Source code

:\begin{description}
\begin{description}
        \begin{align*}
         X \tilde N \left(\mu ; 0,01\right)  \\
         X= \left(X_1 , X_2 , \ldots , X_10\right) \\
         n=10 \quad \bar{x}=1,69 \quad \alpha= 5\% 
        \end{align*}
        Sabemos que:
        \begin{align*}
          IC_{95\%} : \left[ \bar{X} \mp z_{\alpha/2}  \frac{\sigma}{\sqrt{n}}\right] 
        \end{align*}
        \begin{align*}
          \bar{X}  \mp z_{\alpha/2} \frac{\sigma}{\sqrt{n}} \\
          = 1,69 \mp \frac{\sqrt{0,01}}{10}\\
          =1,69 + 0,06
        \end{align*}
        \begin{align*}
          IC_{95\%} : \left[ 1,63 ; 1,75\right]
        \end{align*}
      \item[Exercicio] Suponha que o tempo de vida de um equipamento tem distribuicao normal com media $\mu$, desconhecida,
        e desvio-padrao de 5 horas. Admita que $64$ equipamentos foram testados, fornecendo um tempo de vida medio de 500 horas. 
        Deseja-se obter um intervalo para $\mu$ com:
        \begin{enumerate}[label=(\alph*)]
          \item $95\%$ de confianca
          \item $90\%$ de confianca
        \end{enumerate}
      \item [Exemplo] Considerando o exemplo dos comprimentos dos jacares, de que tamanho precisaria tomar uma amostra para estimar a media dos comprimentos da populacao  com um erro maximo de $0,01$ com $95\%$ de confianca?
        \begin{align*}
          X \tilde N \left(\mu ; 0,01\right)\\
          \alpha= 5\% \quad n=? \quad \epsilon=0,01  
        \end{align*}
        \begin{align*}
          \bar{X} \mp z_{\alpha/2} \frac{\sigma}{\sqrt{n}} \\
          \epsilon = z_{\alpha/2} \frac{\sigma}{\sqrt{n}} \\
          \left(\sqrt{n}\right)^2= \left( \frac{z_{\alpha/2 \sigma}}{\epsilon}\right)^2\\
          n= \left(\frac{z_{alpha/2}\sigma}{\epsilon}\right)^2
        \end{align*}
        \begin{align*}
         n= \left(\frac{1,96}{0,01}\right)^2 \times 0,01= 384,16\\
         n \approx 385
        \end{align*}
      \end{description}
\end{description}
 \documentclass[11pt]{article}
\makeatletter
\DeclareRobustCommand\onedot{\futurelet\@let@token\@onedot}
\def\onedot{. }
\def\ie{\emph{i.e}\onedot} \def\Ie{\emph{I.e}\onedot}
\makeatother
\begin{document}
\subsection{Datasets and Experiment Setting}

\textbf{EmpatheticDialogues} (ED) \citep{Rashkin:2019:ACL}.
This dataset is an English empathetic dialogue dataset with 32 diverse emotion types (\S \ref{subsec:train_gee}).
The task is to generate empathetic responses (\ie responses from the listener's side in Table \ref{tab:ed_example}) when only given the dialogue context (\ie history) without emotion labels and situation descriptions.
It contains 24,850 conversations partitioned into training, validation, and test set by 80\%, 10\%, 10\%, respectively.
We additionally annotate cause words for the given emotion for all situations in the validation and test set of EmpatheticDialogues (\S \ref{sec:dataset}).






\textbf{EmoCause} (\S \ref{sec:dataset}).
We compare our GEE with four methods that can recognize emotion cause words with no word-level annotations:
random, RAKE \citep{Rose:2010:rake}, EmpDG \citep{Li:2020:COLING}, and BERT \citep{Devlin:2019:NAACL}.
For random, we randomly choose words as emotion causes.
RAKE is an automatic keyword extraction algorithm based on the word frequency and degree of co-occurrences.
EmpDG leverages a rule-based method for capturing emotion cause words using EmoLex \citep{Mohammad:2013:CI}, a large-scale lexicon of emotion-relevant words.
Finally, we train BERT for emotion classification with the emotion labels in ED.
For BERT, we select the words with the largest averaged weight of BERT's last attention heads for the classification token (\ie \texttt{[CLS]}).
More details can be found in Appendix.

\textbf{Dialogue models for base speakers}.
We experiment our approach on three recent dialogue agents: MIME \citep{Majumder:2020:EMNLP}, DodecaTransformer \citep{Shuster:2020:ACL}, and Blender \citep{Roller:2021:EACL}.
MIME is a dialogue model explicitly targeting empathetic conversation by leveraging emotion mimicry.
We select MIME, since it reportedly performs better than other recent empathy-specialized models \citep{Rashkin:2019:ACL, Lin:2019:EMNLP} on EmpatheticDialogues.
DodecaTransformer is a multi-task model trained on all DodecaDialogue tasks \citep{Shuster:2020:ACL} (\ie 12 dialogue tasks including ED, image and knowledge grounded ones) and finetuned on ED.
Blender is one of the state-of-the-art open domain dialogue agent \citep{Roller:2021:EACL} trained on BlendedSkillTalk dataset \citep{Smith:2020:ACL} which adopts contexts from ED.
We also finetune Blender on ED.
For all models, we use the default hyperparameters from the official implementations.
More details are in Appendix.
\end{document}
=======
## [Work to be completed]
Wherever the string "validation" appears in the listing above, show the whole line.

## [Response box]
It contains 24,850 conversations partitioned into training, validation, and test set by 80\%, 10\%, 10\%, respectively.
We additionally annotate cause words for the given emotion for all situations in the validation and test set of EmpatheticDialogues (\S \ref{sec:dataset}).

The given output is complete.